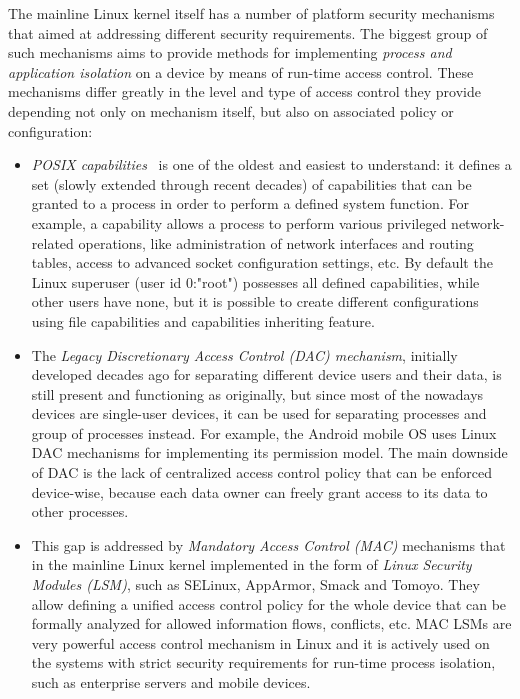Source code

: The mainline Linux kernel itself has a number of platform security mechanisms that aimed at addressing different security requirements. The biggest group of such mechanisms aims to provide methods for implementing \textit{process and application isolation} on a device by means of run-time access control. These mechanisms differ greatly in the level and type of access control they provide depending not only on mechanism itself, but also on associated policy or configuration:

\begin{itemize}
	\item \textit{POSIX capabilities}~\cite{caps} is one of the oldest and easiest to understand: it defines a set (slowly extended through recent decades) of capabilities that can be granted to a process in order to perform a defined system function. For example, a  capability allows a process to perform various privileged network-related operations, like administration of network interfaces and routing tables, access to advanced socket configuration settings, etc. By default the Linux superuser (user id 0:"root") possesses all defined capabilities, while other users have none, but it is possible to create different configurations using file capabilities and capabilities inheriting feature. 
	\item The \textit{Legacy Discretionary Access Control (DAC) mechanism}, initially developed decades ago for separating different device users and their data, is still present and functioning as originally, but since most of the nowadays devices are single-user devices, it can be used for separating processes and group of processes instead. For example, the Android mobile OS uses Linux DAC mechanisms for implementing its permission model. The main downside of DAC is the lack of centralized access control policy that can be enforced device-wise, because each data owner can freely grant access to its data to other processes. 
	\item This gap is addressed by \textit{Mandatory Access Control (MAC)} mechanisms that in the mainline Linux kernel implemented in the form of \textit{Linux Security Modules (LSM)}, such as SELinux, AppArmor, Smack and Tomoyo. They allow defining a unified access control policy for the whole device that can be formally analyzed for allowed information flows, conflicts, etc. MAC LSMs are very powerful access control mechanism in Linux and it is actively used on the systems with strict security requirements for run-time process isolation, such as enterprise servers and mobile devices. 

\end{itemize}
++++++++
**Instructions for the task**
Note each line above that holds "such", then copy all of them.

**Written response**
: The mainline Linux kernel itself has a number of platform security mechanisms that aimed at addressing different security requirements. The biggest group of such mechanisms aims to provide methods for implementing \textit{process and application isolation} on a device by means of run-time access control. These mechanisms differ greatly in the level and type of access control they provide depending not only on mechanism itself, but also on associated policy or configuration:
	\item This gap is addressed by \textit{Mandatory Access Control (MAC)} mechanisms that in the mainline Linux kernel implemented in the form of \textit{Linux Security Modules (LSM)}, such as SELinux, AppArmor, Smack and Tomoyo. They allow defining a unified access control policy for the whole device that can be formally analyzed for allowed information flows, conflicts, etc. MAC LSMs are very powerful access control mechanism in Linux and it is actively used on the systems with strict security requirements for run-time process isolation, such as enterprise servers and mobile devices. 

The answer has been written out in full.